* [MATERIAL PROVIDED]
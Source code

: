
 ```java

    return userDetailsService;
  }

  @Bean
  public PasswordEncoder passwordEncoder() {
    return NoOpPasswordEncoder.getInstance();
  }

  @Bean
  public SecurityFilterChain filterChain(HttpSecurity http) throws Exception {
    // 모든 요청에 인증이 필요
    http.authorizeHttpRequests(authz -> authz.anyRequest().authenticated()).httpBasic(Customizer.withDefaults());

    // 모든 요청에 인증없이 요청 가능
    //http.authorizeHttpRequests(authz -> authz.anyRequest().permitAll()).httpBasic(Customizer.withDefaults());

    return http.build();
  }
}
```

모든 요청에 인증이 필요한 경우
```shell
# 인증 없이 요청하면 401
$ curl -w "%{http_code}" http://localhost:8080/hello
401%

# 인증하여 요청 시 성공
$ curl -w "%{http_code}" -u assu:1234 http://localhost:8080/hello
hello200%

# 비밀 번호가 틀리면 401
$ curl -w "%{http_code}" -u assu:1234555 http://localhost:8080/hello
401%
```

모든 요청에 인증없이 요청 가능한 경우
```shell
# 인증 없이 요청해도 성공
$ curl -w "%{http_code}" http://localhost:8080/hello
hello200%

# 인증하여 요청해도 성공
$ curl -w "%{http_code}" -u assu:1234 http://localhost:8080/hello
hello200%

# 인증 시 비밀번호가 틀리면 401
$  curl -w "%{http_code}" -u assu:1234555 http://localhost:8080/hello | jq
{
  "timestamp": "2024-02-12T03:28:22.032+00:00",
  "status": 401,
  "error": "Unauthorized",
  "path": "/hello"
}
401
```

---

* [ABOUT THIS TASK] Output each record above exactly, omitting nothing.

* [SOLVED EXERCISE]
Source code

:
 ```java

    return userDetailsService;
  }

  @Bean
  public PasswordEncoder passwordEncoder() {
    return NoOpPasswordEncoder.getInstance();
  }

  @Bean
  public SecurityFilterChain filterChain(HttpSecurity http) throws Exception {
    // 모든 요청에 인증이 필요
    http.authorizeHttpRequests(authz -> authz.anyRequest().authenticated()).httpBasic(Customizer.withDefaults());

    // 모든 요청에 인증없이 요청 가능
    //http.authorizeHttpRequests(authz -> authz.anyRequest().permitAll()).httpBasic(Customizer.withDefaults());

    return http.build();
  }
}
```

모든 요청에 인증이 필요한 경우
```shell
# 인증 없이 요청하면 401
$ curl -w "%{http_code}" http://localhost:8080/hello
401%

# 인증하여 요청 시 성공
$ curl -w "%{http_code}" -u assu:1234 http://localhost:8080/hello
hello200%

# 비밀 번호가 틀리면 401
$ curl -w "%{http_code}" -u assu:1234555 http://localhost:8080/hello
401%
```

모든 요청에 인증없이 요청 가능한 경우
```shell
# 인증 없이 요청해도 성공
$ curl -w "%{http_code}" http://localhost:8080/hello
hello200%

# 인증하여 요청해도 성공
$ curl -w "%{http_code}" -u assu:1234 http://localhost:8080/hello
hello200%

# 인증 시 비밀번호가 틀리면 401
$  curl -w "%{http_code}" -u assu:1234555 http://localhost:8080/hello | jq
{
  "timestamp": "2024-02-12T03:28:22.032+00:00",
  "status": 401,
  "error": "Unauthorized",
  "path": "/hello"
}
401
```

---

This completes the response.